La antigua ciudadela se abrazaba a la gigantesca meseta que se levantaba de la altiplanicie cercana. Los techos ornamentados de las grandes mansiones que se elevaban por encima de los desmoronados muros exteriores dejaban entrever las enormes riquezas que atesoraba la ciudad.
Y allí era a donde yo, Tid Matel, adepto ladrón oriundo de la aldea de Goldwheat, verdaderamente pertenecía. Porque pensaba no volver nunca a Goldwheat. Sus paletos habitantes no tenían la sofisticación para apreciar la gloria que la senda de mi disciplina me empujaba a alcanzar. Su insistencia infantil en las leyes de la propiedad acabó por aburrirme y decidí largarme. Es cierto que el jefe del consejo llevó a cabo la pantomima de desterrarme tras encontrar su preciado colgante enjoyado en mi habitación, pero yo ya había planeado mi marcha mucho antes de aquel incidente. De todas formas, ya había robado todo lo realmente valioso de aquel patético pueblucho.

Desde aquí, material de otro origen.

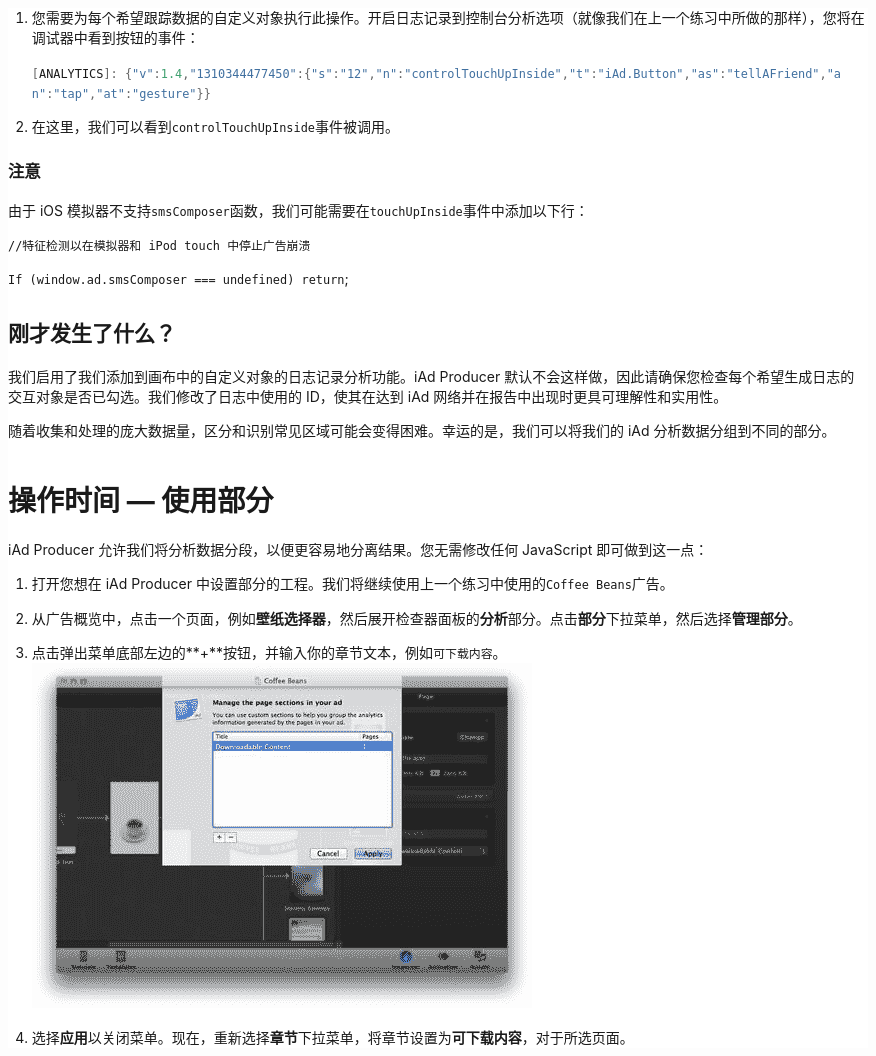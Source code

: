 1.  您需要为每个希望跟踪数据的自定义对象执行此操作。开启日志记录到控制台分析选项（就像我们在上一个练习中所做的那样），您将在调试器中看到按钮的事件：

    ```swift
    [ANALYTICS]: {"v":1.4,"1310344477450":{"s":"12","n":"controlTouchUpInside","t":"iAd.Button","as":"tellAFriend","an":"tap","at":"gesture"}}

    ```

1.  在这里，我们可以看到`controlTouchUpInside`事件被调用。

### 注意

由于 iOS 模拟器不支持`smsComposer`函数，我们可能需要在`touchUpInside`事件中添加以下行：

`//特征检测以在模拟器和 iPod touch 中停止广告崩溃`

`If (window.ad.smsComposer === undefined) return`;

## 刚才发生了什么？

我们启用了我们添加到画布中的自定义对象的日志记录分析功能。iAd Producer 默认不会这样做，因此请确保您检查每个希望生成日志的交互对象是否已勾选。我们修改了日志中使用的 ID，使其在达到 iAd 网络并在报告中出现时更具可理解性和实用性。

随着收集和处理的庞大数据量，区分和识别常见区域可能会变得困难。幸运的是，我们可以将我们的 iAd 分析数据分组到不同的部分。

# 操作时间 — 使用部分

iAd Producer 允许我们将分析数据分段，以便更容易地分离结果。您无需修改任何 JavaScript 即可做到这一点：

1.  打开您想在 iAd Producer 中设置部分的工程。我们将继续使用上一个练习中使用的`Coffee Beans`广告。

1.  从广告概览中，点击一个页面，例如**壁纸选择器**，然后展开检查器面板的**分析**部分。点击**部分**下拉菜单，然后选择**管理部分**。

1.  点击弹出菜单底部左边的**+**按钮，并输入你的章节文本，例如`可下载内容`。![行动时间——使用章节](img/1321_09_05.jpg)

1.  选择**应用**以关闭菜单。现在，重新选择**章节**下拉菜单，将章节设置为**可下载内容**，对于所选页面。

Me incorporé rápidamente a la cola de pastores, mercaderes, viajeros y demás que esperaban su turno en las puertas de la ciudad para entrar. Pagué las diez piezas de plata a los guardias de la Fuerza del ojo y de paso les regalé el semblante más duro que pude esforzar. Ni siquiera me miraron, pero ni me importó. Era de esperar, yo no era uno de los suyos. Ya llegaría el día en que todos los ladrones de Kratas conocerían el nombre de Tid Mantel.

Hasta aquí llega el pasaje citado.